The "check engine" light went off less than 500 miles later.
That was two years ago. And shortly thereafter, we retired the Sienna from my wife's high mileage daily use in favor of a new Honda Odyssey. But the Toyota seemed too good to practically give away for a couple grand. So we kept it as a knock-around vehicle for trips or tasks deemed too rough or dirty for the "new" Odyssey.
Last week, approaching 197,000 miles, the Sienna's "check engine" light popped on again. Sure enough, the cheap Harbor Freight diagnostic tool I bought last go-round showed the same error code. Another can of Seafoam was run through with another tank of gas, and I erased the codes.
Been a couple more hundred miles now, and the codes haven't come back.
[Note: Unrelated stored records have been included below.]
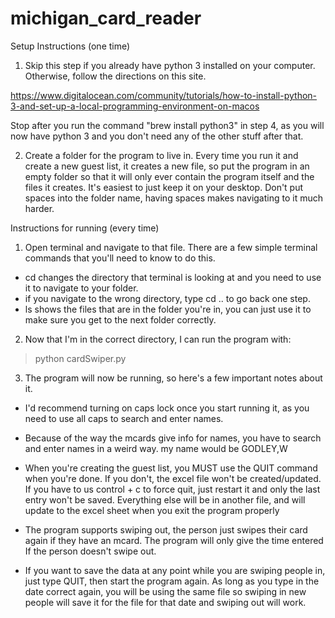 # michigan_card_reader
Setup Instructions (one time)

1. Skip this step if you already have python 3 installed on your computer.
Otherwise, follow the directions on this site.

https://www.digitalocean.com/community/tutorials/how-to-install-python-3-and-set-up-a-local-programming-environment-on-macos

Stop after you run the command "brew install python3" in step 4, as you will now
have python 3 and you don't need any of the other stuff after that.

2. Create a folder for the program to live in. Every time you run it and create
a new guest list, it creates a new file, so put the program in an empty folder
so that it will only ever contain the program itself and the files it creates.
It's easiest to just keep it on your desktop. Don't put spaces into the folder
name, having spaces makes navigating to it much harder.

Instructions for running (every time)

1. Open terminal and navigate to that file. There are a few simple terminal
commands that you'll need to know to do this.

- cd changes the directory that terminal is looking at and you need to use it
  to navigate to your folder.
- if you navigate to the wrong directory, type cd .. to go back one step.
- ls shows the files that are in the folder you're in, you can just use it
  to make sure you get to the next folder correctly.

2. Now that I'm in the correct directory, I can run the program with:
  > python cardSwiper.py

3. The program will now be running, so here's a few important notes about it.

  - I'd recommend turning on caps lock once you start running it, as you need
    to use all caps to search and enter names.

  - Because of the way the mcards give info for names, you have to search and
    enter names in a weird way. my name would be GODLEY,W

  - When you're creating the guest list, you MUST use the QUIT command when
    you're done. If you don't, the excel file won't be created/updated. If
    you have to us control + c to force quit, just restart it and only the
    last entry won't be saved. Everything else will be in another file,
    and will update to the excel sheet when you exit the program properly

  - The program supports swiping out, the person just swipes their card again
    if they have an mcard. The program will only give the time entered If the
    person doesn't swipe out.

  - If you want to save the data at any point while you are swiping people in,
    just type QUIT, then start the program again. As long as you type in the
    date correct again, you will be using the same file so swiping in new people
    will save it for the file for that date and swiping out will work.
The Internet is an especially valuable tool when troubleshooting problems on today's complex vehicles. As long as you know how to phrase your symptoms for a search engine, chances are you'll find others who have had the same issues, along with multiple suggestions on how to deal with them. Even if you're not mechanically inclined, you might find a YouTube video to lead you step-by-step through troubleshooting that otherwise might seem too complex to even attempt.
There's a time and a place to move forward on costly repairs or vehicle replacement. But other times, when possible, it's best to check alternatives, and do some experimenting, before committing a pile of cash.